Il découvre le jazz à l’âge de seize ans alors qu’il pratique déjà, entre autres, l’euphonium, l’orgue électrique et le piano. Il entre au conservatoire de Bruxelles où il reçoit l’enseignement de Diederik Wissels, le partenaire de toujours du chanteur David Linx. Il est également boursier à l’école de musique et de danse de Cologne.
Il s’installe à Paris en 2006 pour être plus près des musiciens avec lesquels il joue régulièrement : les frères Belmondo ou le traversiste Magic Malik.
Il joue sur scène avec les plus grands : Mark Turner, Bill Carothers, Rick Margitza, Robin McKelle.
En 2009, il enregistre avec son propre groupe l'album Trees are always right, qui reçoit de nombreuses distinctions. D’autres albums suivront.
Il peut s’enorgueillir d’une belle discographie, en tant que leader, coleader ou sideman.Tony Malaby, qui est d’ascendance mexicaine, découvre le jazz au cours de sa scolarité et commence par jouer dans des orchestres mexicains et latinos. Il débarque à New-York en 1995 où il jouera avec toute l’avant-garde : Paul Motian, Tim Berne, et plus tard Tony Rainey ou Michael Attias.
Il est aussi friand de collaborations avec les représentants les plus éminents du jazz créatif dans la vieille Europe. Il est souvent présent dans l’hexagone où il joue avec Marc Ducret, Gilles Coronado, Daniel Humair et Samuel Ber, Michel Portal et Bruno Chevillon.
Tout amateur qui se respecte devrait posséder dans sa discothèque son magnifique Sabino enregistré en 2000 avec le Français Marc Ducret et les Américains Michael Formanek et Tom Rainey. C’est désormais devenu un classique. Pour l’improvisation libre, il faut écouter son trio avec l’immense Daniel Humair et Bruno Chevillon : Pas de dense.
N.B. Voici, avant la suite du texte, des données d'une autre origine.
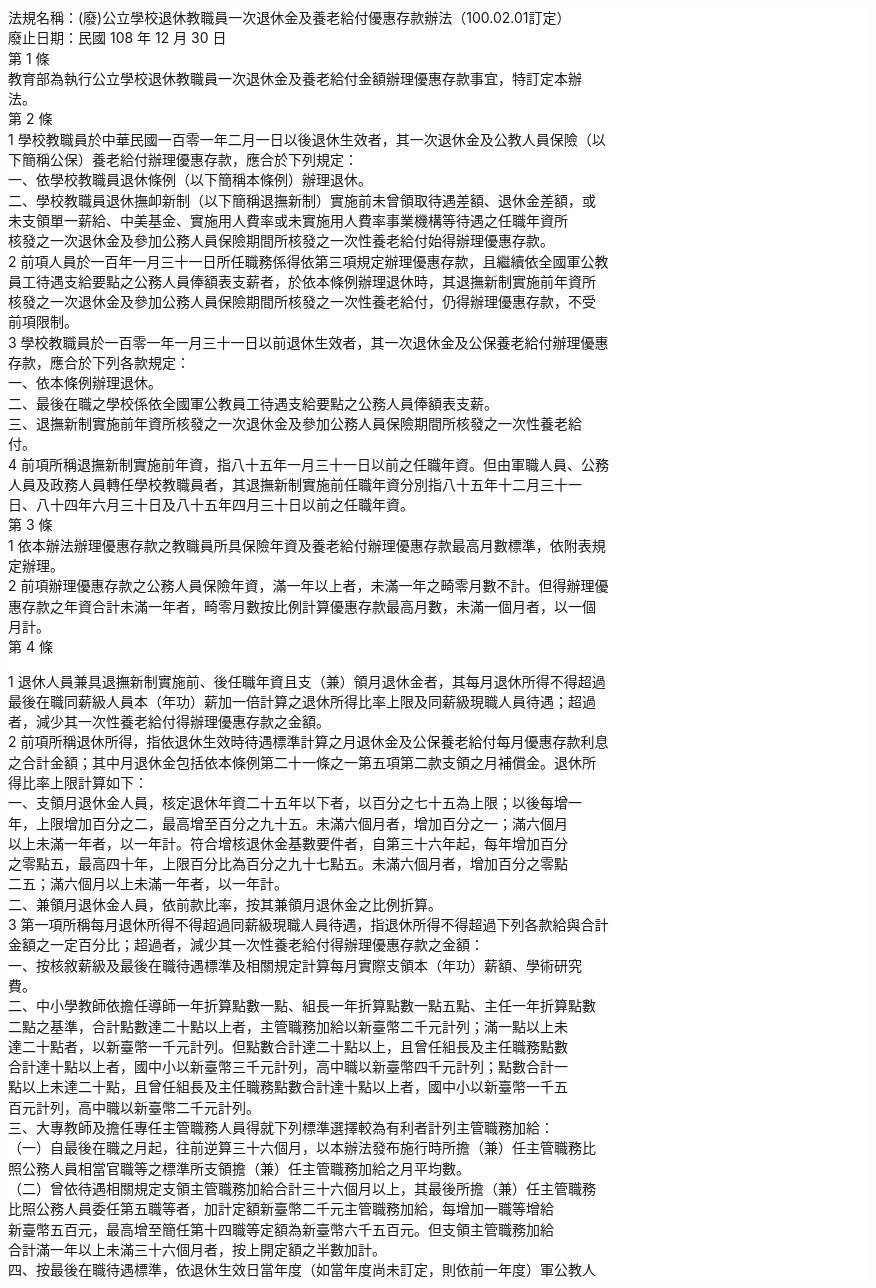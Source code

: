 法規名稱：(廢)公立學校退休教職員一次退休金及養老給付優惠存款辦法（100.02.01訂定）  
廢止日期：民國 108 年 12 月 30 日  
第 1 條  
教育部為執行公立學校退休教職員一次退休金及養老給付金額辦理優惠存款事宜，特訂定本辦  
法。  
第 2 條  
1 學校教職員於中華民國一百零一年二月一日以後退休生效者，其一次退休金及公教人員保險（以  
下簡稱公保）養老給付辦理優惠存款，應合於下列規定：  
一、依學校教職員退休條例（以下簡稱本條例）辦理退休。  
二、學校教職員退休撫卹新制（以下簡稱退撫新制）實施前未曾領取待遇差額、退休金差額，或  
未支領單一薪給、中美基金、實施用人費率或未實施用人費率事業機構等待遇之任職年資所  
核發之一次退休金及參加公務人員保險期間所核發之一次性養老給付始得辦理優惠存款。  
2 前項人員於一百年一月三十一日所任職務係得依第三項規定辦理優惠存款，且繼續依全國軍公教  
員工待遇支給要點之公務人員俸額表支薪者，於依本條例辦理退休時，其退撫新制實施前年資所  
核發之一次退休金及參加公務人員保險期間所核發之一次性養老給付，仍得辦理優惠存款，不受  
前項限制。  
3 學校教職員於一百零一年一月三十一日以前退休生效者，其一次退休金及公保養老給付辦理優惠  
存款，應合於下列各款規定：  
一、依本條例辦理退休。  
二、最後在職之學校係依全國軍公教員工待遇支給要點之公務人員俸額表支薪。  
三、退撫新制實施前年資所核發之一次退休金及參加公務人員保險期間所核發之一次性養老給  
付。  
4 前項所稱退撫新制實施前年資，指八十五年一月三十一日以前之任職年資。但由軍職人員、公務  
人員及政務人員轉任學校教職員者，其退撫新制實施前任職年資分別指八十五年十二月三十一  
日、八十四年六月三十日及八十五年四月三十日以前之任職年資。  
第 3 條  
1 依本辦法辦理優惠存款之教職員所具保險年資及養老給付辦理優惠存款最高月數標準，依附表規  
定辦理。  
2 前項辦理優惠存款之公務人員保險年資，滿一年以上者，未滿一年之畸零月數不計。但得辦理優  
惠存款之年資合計未滿一年者，畸零月數按比例計算優惠存款最高月數，未滿一個月者，以一個  
月計。  
第 4 條  


1 退休人員兼具退撫新制實施前、後任職年資且支（兼）領月退休金者，其每月退休所得不得超過  
最後在職同薪級人員本（年功）薪加一倍計算之退休所得比率上限及同薪級現職人員待遇；超過  
者，減少其一次性養老給付得辦理優惠存款之金額。  
2 前項所稱退休所得，指依退休生效時待遇標準計算之月退休金及公保養老給付每月優惠存款利息  
之合計金額；其中月退休金包括依本條例第二十一條之一第五項第二款支領之月補償金。退休所  
得比率上限計算如下：  
一、支領月退休金人員，核定退休年資二十五年以下者，以百分之七十五為上限；以後每增一  
年，上限增加百分之二，最高增至百分之九十五。未滿六個月者，增加百分之一；滿六個月  
以上未滿一年者，以一年計。符合增核退休金基數要件者，自第三十六年起，每年增加百分  
之零點五，最高四十年，上限百分比為百分之九十七點五。未滿六個月者，增加百分之零點  
二五；滿六個月以上未滿一年者，以一年計。  
二、兼領月退休金人員，依前款比率，按其兼領月退休金之比例折算。  
3 第一項所稱每月退休所得不得超過同薪級現職人員待遇，指退休所得不得超過下列各款給與合計  
金額之一定百分比；超過者，減少其一次性養老給付得辦理優惠存款之金額：  
一、按核敘薪級及最後在職待遇標準及相關規定計算每月實際支領本（年功）薪額、學術研究  
費。  
二、中小學教師依擔任導師一年折算點數一點、組長一年折算點數一點五點、主任一年折算點數  
二點之基準，合計點數達二十點以上者，主管職務加給以新臺幣二千元計列；滿一點以上未  
達二十點者，以新臺幣一千元計列。但點數合計達二十點以上，且曾任組長及主任職務點數  
合計達十點以上者，國中小以新臺幣三千元計列，高中職以新臺幣四千元計列；點數合計一  
點以上未達二十點，且曾任組長及主任職務點數合計達十點以上者，國中小以新臺幣一千五  
百元計列，高中職以新臺幣二千元計列。  
三、大專教師及擔任專任主管職務人員得就下列標準選擇較為有利者計列主管職務加給：  
（一）自最後在職之月起，往前逆算三十六個月，以本辦法發布施行時所擔（兼）任主管職務比  
照公務人員相當官職等之標準所支領擔（兼）任主管職務加給之月平均數。  
（二）曾依待遇相關規定支領主管職務加給合計三十六個月以上，其最後所擔（兼）任主管職務  
比照公務人員委任第五職等者，加計定額新臺幣二千元主管職務加給，每增加一職等增給  
新臺幣五百元，最高增至簡任第十四職等定額為新臺幣六千五百元。但支領主管職務加給  
合計滿一年以上未滿三十六個月者，按上開定額之半數加計。  
四、按最後在職待遇標準，依退休生效日當年度（如當年度尚未訂定，則依前一年度）軍公教人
Tony Malaby est sollicité de tous les côtés tant aux USA qu’en Europe. Il joue au pied levé ou avec ses propres formations. Sa discographie, qui ne cesse de grossir, est pléthorique ; je ne sais si quelque spécialiste en tient à jour la liste exhaustive et détaillée. Il faudrait.
Il enseigne au Berklee College of Music, à Boston et ses étudiants ont bien de la chance.